→ **DATA EXCERPTS**:
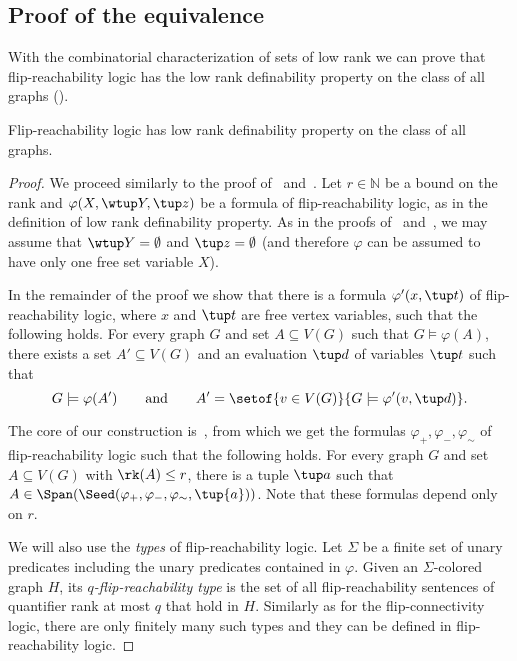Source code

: \subsection{Proof of the equivalence}\label{sec:flip-reach-proof}

With the combinatorial characterization of sets of low rank we can prove that flip-reachability logic has the low rank definability property on the class of all graphs ().

\begin{lemma}
    \label{lem:low-rank-definability-freach}
    Flip-reachability logic has low rank definability property on the class of all graphs.
\end{lemma}
\begin{proof}
    We proceed similarly to the proof of~ and~.
    Let $r\in\mathbb{N}$ be a bound on the rank and $\varphi(X, \wtup Y, \tup z)$ be a formula of flip-reachability logic, as in the definition of low rank definability property. As in the proofs of~ and~, we may assume that $\wtup Y=\emptyset$ and $\tup z=\emptyset$ (and therefore $\varphi$ can be assumed to have only one free set variable $X$).

    In the remainder of the proof we show that there is a formula $\varphi'(x,\tup t)$ of flip-reachability logic, where $x$ and $\tup t$ are free vertex variables, such that the following holds.
    For every graph $G$ and set $A \subseteq V(G)$ such that $G\models \varphi(A)$, there exists a set $A'\subseteq V(G)$ and an evaluation $\tup d$ of variables $\tup t$ such that
    \[G \models \varphi(A')\qquad \textrm{and}\qquad A' = \setof{v \in V(G)}{G \models \varphi'(v, \tup d)}.\]


    The core of our construction is~, from which we get the formulas $\varphi_+, \varphi_-,\varphi_\sim$ of flip-reachability logic such that the following holds. For every graph $G$ and set $A\subseteq V(G)$ with $\rk(A)\leq r$,
    there is a tuple $\tup a$ such that $A\in \Span(\Seed(\varphi_+, \varphi_-, \varphi_{\sim}, \tup{a}))$. Note that these formulas depend only on $r$.

    We will also use the \emph{types} of flip-reachability logic.
    Let $\Sigma$ be a finite set of unary predicates including the unary predicates contained in $\varphi$.
    Given an $\Sigma$-colored graph $H$, its \emph{$q$-flip-reachability type} is the set of all flip-reachability sentences of quantifier rank at most $q$ that hold in $H$.
    Similarly as for the flip-connectivity logic, there are only finitely many such types and they can be defined in flip-reachability logic.


\end{proof}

→ **EXERCISE DETAILS**: One stretch of the lines above is wanted, from the line that contains "We proceed similarly" through the line that contains "set variable $X$).". Output it exactly.

→ **SOLUTION FOR THIS EXERCISE**:
    We proceed similarly to the proof of~ and~.
    Let $r\in\mathbb{N}$ be a bound on the rank and $\varphi(X, \wtup Y, \tup z)$ be a formula of flip-reachability logic, as in the definition of low rank definability property. As in the proofs of~ and~, we may assume that $\wtup Y=\emptyset$ and $\tup z=\emptyset$ (and therefore $\varphi$ can be assumed to have only one free set variable $X$).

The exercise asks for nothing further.